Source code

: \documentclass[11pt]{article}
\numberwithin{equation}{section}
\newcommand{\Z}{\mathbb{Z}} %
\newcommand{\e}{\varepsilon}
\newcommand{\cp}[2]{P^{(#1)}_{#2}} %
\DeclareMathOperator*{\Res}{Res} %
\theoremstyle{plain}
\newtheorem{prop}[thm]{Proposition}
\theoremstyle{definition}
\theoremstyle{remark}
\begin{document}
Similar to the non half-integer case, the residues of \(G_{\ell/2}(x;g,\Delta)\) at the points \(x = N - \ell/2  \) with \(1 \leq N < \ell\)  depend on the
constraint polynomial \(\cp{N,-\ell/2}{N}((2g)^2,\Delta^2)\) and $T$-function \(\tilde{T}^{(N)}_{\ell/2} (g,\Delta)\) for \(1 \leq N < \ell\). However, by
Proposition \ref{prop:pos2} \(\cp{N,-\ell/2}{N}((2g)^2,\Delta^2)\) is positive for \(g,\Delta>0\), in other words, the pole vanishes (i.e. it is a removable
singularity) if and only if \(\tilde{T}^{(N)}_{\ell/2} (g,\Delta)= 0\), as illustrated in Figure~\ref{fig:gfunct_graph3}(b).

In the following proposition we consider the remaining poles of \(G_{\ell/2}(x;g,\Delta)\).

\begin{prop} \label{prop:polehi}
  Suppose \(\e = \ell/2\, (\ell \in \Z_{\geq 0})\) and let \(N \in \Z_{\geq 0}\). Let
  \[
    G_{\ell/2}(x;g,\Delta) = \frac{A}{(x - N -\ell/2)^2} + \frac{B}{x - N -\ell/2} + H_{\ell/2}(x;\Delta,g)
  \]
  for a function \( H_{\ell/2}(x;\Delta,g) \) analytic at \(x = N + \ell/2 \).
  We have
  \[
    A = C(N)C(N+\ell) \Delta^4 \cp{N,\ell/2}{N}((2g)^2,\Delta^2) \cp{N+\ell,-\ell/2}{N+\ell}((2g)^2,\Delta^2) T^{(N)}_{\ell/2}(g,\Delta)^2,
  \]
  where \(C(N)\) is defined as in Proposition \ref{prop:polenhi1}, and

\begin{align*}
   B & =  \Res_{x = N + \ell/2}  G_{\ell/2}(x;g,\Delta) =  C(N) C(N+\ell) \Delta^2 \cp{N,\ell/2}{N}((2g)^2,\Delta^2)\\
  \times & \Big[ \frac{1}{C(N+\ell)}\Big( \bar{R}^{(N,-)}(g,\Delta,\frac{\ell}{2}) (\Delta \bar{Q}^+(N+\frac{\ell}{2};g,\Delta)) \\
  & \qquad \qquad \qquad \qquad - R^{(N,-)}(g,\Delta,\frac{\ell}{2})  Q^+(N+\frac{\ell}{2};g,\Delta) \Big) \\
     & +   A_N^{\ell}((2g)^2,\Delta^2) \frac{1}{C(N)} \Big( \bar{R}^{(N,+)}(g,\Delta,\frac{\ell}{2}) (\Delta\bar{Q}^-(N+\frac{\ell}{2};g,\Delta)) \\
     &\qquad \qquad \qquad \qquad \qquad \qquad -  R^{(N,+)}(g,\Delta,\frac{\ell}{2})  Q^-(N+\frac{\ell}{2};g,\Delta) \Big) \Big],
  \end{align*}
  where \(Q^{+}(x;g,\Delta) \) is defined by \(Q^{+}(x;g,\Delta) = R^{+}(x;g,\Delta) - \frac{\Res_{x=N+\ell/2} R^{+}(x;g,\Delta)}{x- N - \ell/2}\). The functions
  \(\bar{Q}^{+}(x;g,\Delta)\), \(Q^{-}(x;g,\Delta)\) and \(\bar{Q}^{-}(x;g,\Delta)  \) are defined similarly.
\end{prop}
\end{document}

========================

_TRY IT_
The lines above are to be retyped exactly, with none omitted.

_SOLUTION_
Source code

: \documentclass[11pt]{article}
\numberwithin{equation}{section}
\newcommand{\Z}{\mathbb{Z}} %
\newcommand{\e}{\varepsilon}
\newcommand{\cp}[2]{P^{(#1)}_{#2}} %
\DeclareMathOperator*{\Res}{Res} %
\theoremstyle{plain}
\newtheorem{prop}[thm]{Proposition}
\theoremstyle{definition}
\theoremstyle{remark}
\begin{document}
Similar to the non half-integer case, the residues of \(G_{\ell/2}(x;g,\Delta)\) at the points \(x = N - \ell/2  \) with \(1 \leq N < \ell\)  depend on the
constraint polynomial \(\cp{N,-\ell/2}{N}((2g)^2,\Delta^2)\) and $T$-function \(\tilde{T}^{(N)}_{\ell/2} (g,\Delta)\) for \(1 \leq N < \ell\). However, by
Proposition \ref{prop:pos2} \(\cp{N,-\ell/2}{N}((2g)^2,\Delta^2)\) is positive for \(g,\Delta>0\), in other words, the pole vanishes (i.e. it is a removable
singularity) if and only if \(\tilde{T}^{(N)}_{\ell/2} (g,\Delta)= 0\), as illustrated in Figure~\ref{fig:gfunct_graph3}(b).

In the following proposition we consider the remaining poles of \(G_{\ell/2}(x;g,\Delta)\).

\begin{prop} \label{prop:polehi}
  Suppose \(\e = \ell/2\, (\ell \in \Z_{\geq 0})\) and let \(N \in \Z_{\geq 0}\). Let
  \[
    G_{\ell/2}(x;g,\Delta) = \frac{A}{(x - N -\ell/2)^2} + \frac{B}{x - N -\ell/2} + H_{\ell/2}(x;\Delta,g)
  \]
  for a function \( H_{\ell/2}(x;\Delta,g) \) analytic at \(x = N + \ell/2 \).
  We have
  \[
    A = C(N)C(N+\ell) \Delta^4 \cp{N,\ell/2}{N}((2g)^2,\Delta^2) \cp{N+\ell,-\ell/2}{N+\ell}((2g)^2,\Delta^2) T^{(N)}_{\ell/2}(g,\Delta)^2,
  \]
  where \(C(N)\) is defined as in Proposition \ref{prop:polenhi1}, and

\begin{align*}
   B & =  \Res_{x = N + \ell/2}  G_{\ell/2}(x;g,\Delta) =  C(N) C(N+\ell) \Delta^2 \cp{N,\ell/2}{N}((2g)^2,\Delta^2)\\
  \times & \Big[ \frac{1}{C(N+\ell)}\Big( \bar{R}^{(N,-)}(g,\Delta,\frac{\ell}{2}) (\Delta \bar{Q}^+(N+\frac{\ell}{2};g,\Delta)) \\
  & \qquad \qquad \qquad \qquad - R^{(N,-)}(g,\Delta,\frac{\ell}{2})  Q^+(N+\frac{\ell}{2};g,\Delta) \Big) \\
     & +   A_N^{\ell}((2g)^2,\Delta^2) \frac{1}{C(N)} \Big( \bar{R}^{(N,+)}(g,\Delta,\frac{\ell}{2}) (\Delta\bar{Q}^-(N+\frac{\ell}{2};g,\Delta)) \\
     &\qquad \qquad \qquad \qquad \qquad \qquad -  R^{(N,+)}(g,\Delta,\frac{\ell}{2})  Q^-(N+\frac{\ell}{2};g,\Delta) \Big) \Big],
  \end{align*}
  where \(Q^{+}(x;g,\Delta) \) is defined by \(Q^{+}(x;g,\Delta) = R^{+}(x;g,\Delta) - \frac{\Res_{x=N+\ell/2} R^{+}(x;g,\Delta)}{x- N - \ell/2}\). The functions
  \(\bar{Q}^{+}(x;g,\Delta)\), \(Q^{-}(x;g,\Delta)\) and \(\bar{Q}^{-}(x;g,\Delta)  \) are defined similarly.
\end{prop}
\end{document}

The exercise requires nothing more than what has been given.